Rowling is a Texas businessman who until recently served on the University of Texas Board of Regents and as volunteer board chairman of a state-controlled company that manages the university's endowment funds. Earlier this month, he resigned during a state Senate hearing at which the investment firm's chief executive was blasted for accepting a $1.05 million bonus and Rowling himself drew criticism for approving that payment.
The incident should be a wake-up call for any investment professional who considers the non-profit sector a safe haven. Given the broad public's antagonism toward anyone and anything connected with finance, in-house investment managers of university endowments, teachers' retirement systems and other public and quasi-public investment funds could soon face similar attacks on compensation and fee structures. The instigators seem to believe that anyone managing public funds should be compensated on the scale of a civil servant - and anyone who isn't is fair game for mudslinging, no matter what they did to earn an above-average paycheck.
Speaking Truth to Power
In Texas, Rowling refused to bow to his state's lawmakers. Instead, he spoke truth to power.
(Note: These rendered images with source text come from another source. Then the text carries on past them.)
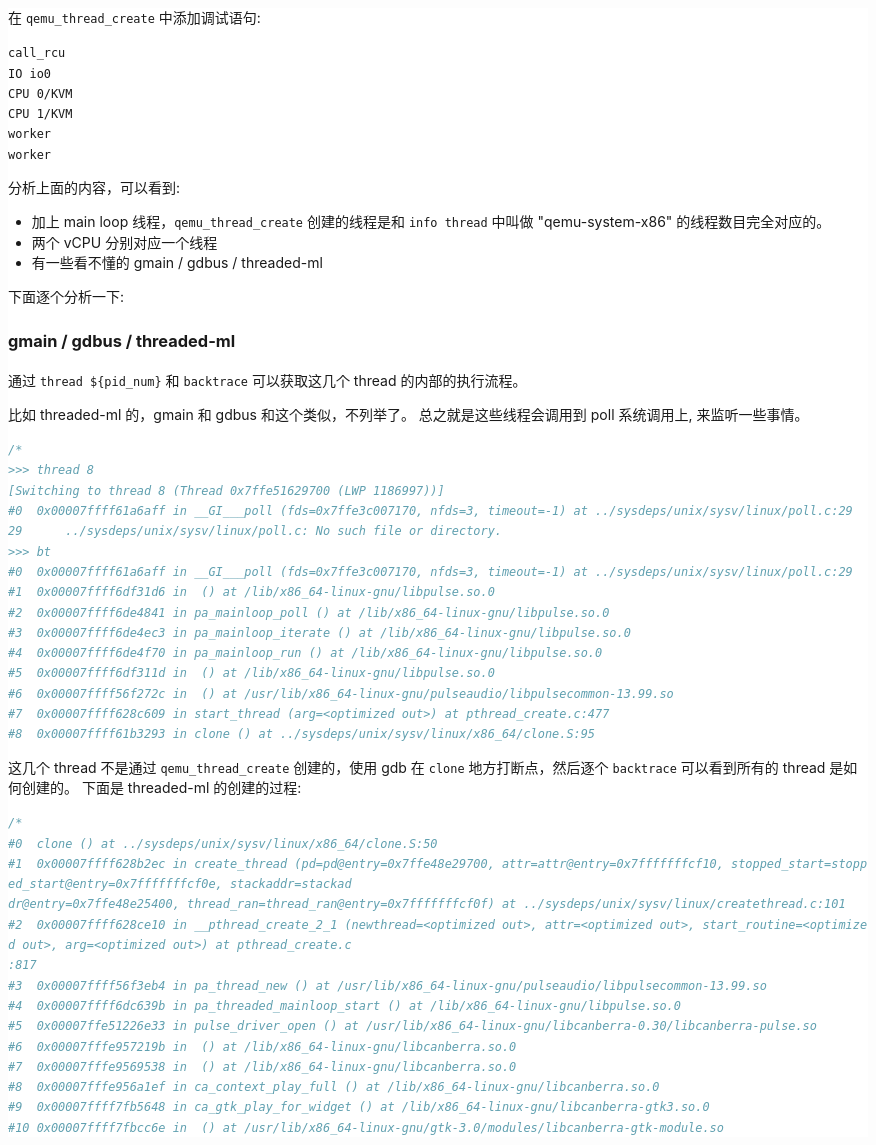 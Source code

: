 在 `qemu_thread_create` 中添加调试语句:
```plain
call_rcu
IO io0
CPU 0/KVM
CPU 1/KVM
worker
worker
```

分析上面的内容，可以看到:
- 加上 main loop 线程，`qemu_thread_create` 创建的线程是和 `info thread` 中叫做 "qemu-system-x86" 的线程数目完全对应的。
- 两个 vCPU 分别对应一个线程
- 有一些看不懂的 gmain / gdbus / threaded-ml

下面逐个分析一下:

### gmain / gdbus / threaded-ml

通过 `thread ${pid_num}` 和 `backtrace` 可以获取这几个 thread 的内部的执行流程。

比如 threaded-ml 的，gmain 和 gdbus 和这个类似，不列举了。
总之就是这些线程会调用到 poll 系统调用上, 来监听一些事情。
```c
/*
>>> thread 8
[Switching to thread 8 (Thread 0x7ffe51629700 (LWP 1186997))]
#0  0x00007ffff61a6aff in __GI___poll (fds=0x7ffe3c007170, nfds=3, timeout=-1) at ../sysdeps/unix/sysv/linux/poll.c:29
29      ../sysdeps/unix/sysv/linux/poll.c: No such file or directory.
>>> bt
#0  0x00007ffff61a6aff in __GI___poll (fds=0x7ffe3c007170, nfds=3, timeout=-1) at ../sysdeps/unix/sysv/linux/poll.c:29
#1  0x00007ffff6df31d6 in  () at /lib/x86_64-linux-gnu/libpulse.so.0
#2  0x00007ffff6de4841 in pa_mainloop_poll () at /lib/x86_64-linux-gnu/libpulse.so.0
#3  0x00007ffff6de4ec3 in pa_mainloop_iterate () at /lib/x86_64-linux-gnu/libpulse.so.0
#4  0x00007ffff6de4f70 in pa_mainloop_run () at /lib/x86_64-linux-gnu/libpulse.so.0
#5  0x00007ffff6df311d in  () at /lib/x86_64-linux-gnu/libpulse.so.0
#6  0x00007ffff56f272c in  () at /usr/lib/x86_64-linux-gnu/pulseaudio/libpulsecommon-13.99.so
#7  0x00007ffff628c609 in start_thread (arg=<optimized out>) at pthread_create.c:477
#8  0x00007ffff61b3293 in clone () at ../sysdeps/unix/sysv/linux/x86_64/clone.S:95
```

这几个 thread 不是通过 `qemu_thread_create` 创建的，使用 gdb 在 `clone` 地方打断点，然后逐个 `backtrace` 可以看到所有的 thread 是如何创建的。
下面是 threaded-ml 的创建的过程:
```c
/*
#0  clone () at ../sysdeps/unix/sysv/linux/x86_64/clone.S:50
#1  0x00007ffff628b2ec in create_thread (pd=pd@entry=0x7ffe48e29700, attr=attr@entry=0x7fffffffcf10, stopped_start=stopped_start@entry=0x7fffffffcf0e, stackaddr=stackad
dr@entry=0x7ffe48e25400, thread_ran=thread_ran@entry=0x7fffffffcf0f) at ../sysdeps/unix/sysv/linux/createthread.c:101
#2  0x00007ffff628ce10 in __pthread_create_2_1 (newthread=<optimized out>, attr=<optimized out>, start_routine=<optimized out>, arg=<optimized out>) at pthread_create.c
:817
#3  0x00007ffff56f3eb4 in pa_thread_new () at /usr/lib/x86_64-linux-gnu/pulseaudio/libpulsecommon-13.99.so
#4  0x00007ffff6dc639b in pa_threaded_mainloop_start () at /lib/x86_64-linux-gnu/libpulse.so.0
#5  0x00007ffe51226e33 in pulse_driver_open () at /usr/lib/x86_64-linux-gnu/libcanberra-0.30/libcanberra-pulse.so
#6  0x00007fffe957219b in  () at /lib/x86_64-linux-gnu/libcanberra.so.0
#7  0x00007fffe9569538 in  () at /lib/x86_64-linux-gnu/libcanberra.so.0
#8  0x00007fffe956a1ef in ca_context_play_full () at /lib/x86_64-linux-gnu/libcanberra.so.0
#9  0x00007ffff7fb5648 in ca_gtk_play_for_widget () at /lib/x86_64-linux-gnu/libcanberra-gtk3.so.0
#10 0x00007ffff7fbcc6e in  () at /usr/lib/x86_64-linux-gnu/gtk-3.0/modules/libcanberra-gtk-module.so
```

[^1]: https://github.com/chiehmin/gdbus_test
[^2]: http://blog.vmsplice.net/2014/01/coroutines-in-qemu-basics.html
[^3]: [QEMU RCU 文档](https://github.com/qemu/qemu/blob/master/docs/devel/rcu.txt)
[^4]: [terenceli 的 blog : QEMU RCU implementation](https://terenceli.github.io/%E6%8A%80%E6%9C%AF/2021/03/14/qemu-rcu)
[^5]: https://stackoverflow.com/questions/39251287/rcu-dereference-vs-rcu-dereference-protected
[^8]: https://stackoverflow.com/questions/21926549/get-thread-name-in-gdb
[^9]: https://stackoverflow.com/questions/8944236/gdb-how-to-get-thread-name-displayed
[^10]: https://man7.org/linux/man-pages/man2/poll.2.html
[^11]: [io_uring in QEMU: high-performance disk IO for Linux](https://archive.fosdem.org/2020/schedule/event/vai_io_uring_in_qemu/attachments/slides/4145/export/events/attachments/vai_io_uring_in_qemu/slides/4145/io_uring_fosdem.pdf)
[^12]: [Improving the QEMU Event Loop](http://events17.linuxfoundation.org/sites/events/files/slides/Improving%20the%20QEMU%20Event%20Loop%20-%203.pdf)
[^13]: [Effective multi-threading in QEMU](https://www.linux-kvm.org/images/1/17/Kvm-forum-2013-Effective-multithreading-in-QEMU.pdf)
"We have nothing to apologize for, in my opinion," Rowling told the Associated Press in reference to $3.38 million in performance bonuses his board had approved for employees of University of Texas Investment Management Co. (UTIMCO). For politicians, he said, the act of awarding or accepting a bonus is "a popular, easy target to beat people over the head with."
In his resignation letter to Texas Gov. Rick Perry - who had also criticized the UTIMCO bonuses - Rowling wrote: "You have characterized the (bonus) payments as 'irresponsible' and 'hardly defensible.' I completely disagree. It would be irresponsible and shameful to commit to an agreement with employees and then turn your back on the agreement...."
And he said senators' treatment of UTIMCO CEO Bruce Zimmerman during the Feb. 5 hearing "truly does meet the definition of 'shameful.' In the current environment, I do not know why any rational person would volunteer their time to serve" on the board, Rowling's letter said.
The incentive payments were awarded to UTIMCO's in-house portfolio managers and researchers last November for their funds' performance during the fiscal year ended June 30, 2008.
Obfuscation and Bullying
State Sen. Roger Ogden has said University of Texas methods for setting fund managers' bonuses are "under the radar" and need to be "surfaced." However, our contributor Dona DeZube says it took her all of 10 minutes to locate a publicly available version of UTIMCO's detailed incentive plan document, prepared by Mercer Human Resource Consulting.
I've read that 24-page document and it appears unremarkable - probably typical of the incentives in place at most other in-house endowment management firms. Performance goals are based on overall returns of the fund relative to benchmarks and a peer group, plus returns for each staff member's asset class compared with specified indices.
Rowling told AP that when state senators grilled Zimmerman, "They were almost speaking to him like he was accused of a crime or something, like he'd done something unethical or illegal."
Nothing in the voluminous local press coverage suggests Zimmerman or other UTIMCO employees deviated from mandates, fell short of goals, or did anything improper. Instead, what we have here is a bunch of politicians - at least one of whom (Gov. Perry) faces a tough primary challenge within his own party in 2010 - trying to score points by bullying employees who have done a fine job managing the university's funds. No one has challenged Rowling's statement that those funds outperformed more than 75 percent of comparable endowments and pension funds nationally during the period for which the bonuses were awarded.
Rowling's principled resignation won't entail a sacrifice of income or career prospects. The university board seats are unpaid and he is financially independent, so he wouldn't have taken those civic posts as a steppingstone to some future role. Still, he is a hero in my book for sticking up for his team and standing up to the demagogues. Many in similar positions will be called to take courageous stands in the months ahead, around the nation and around the world.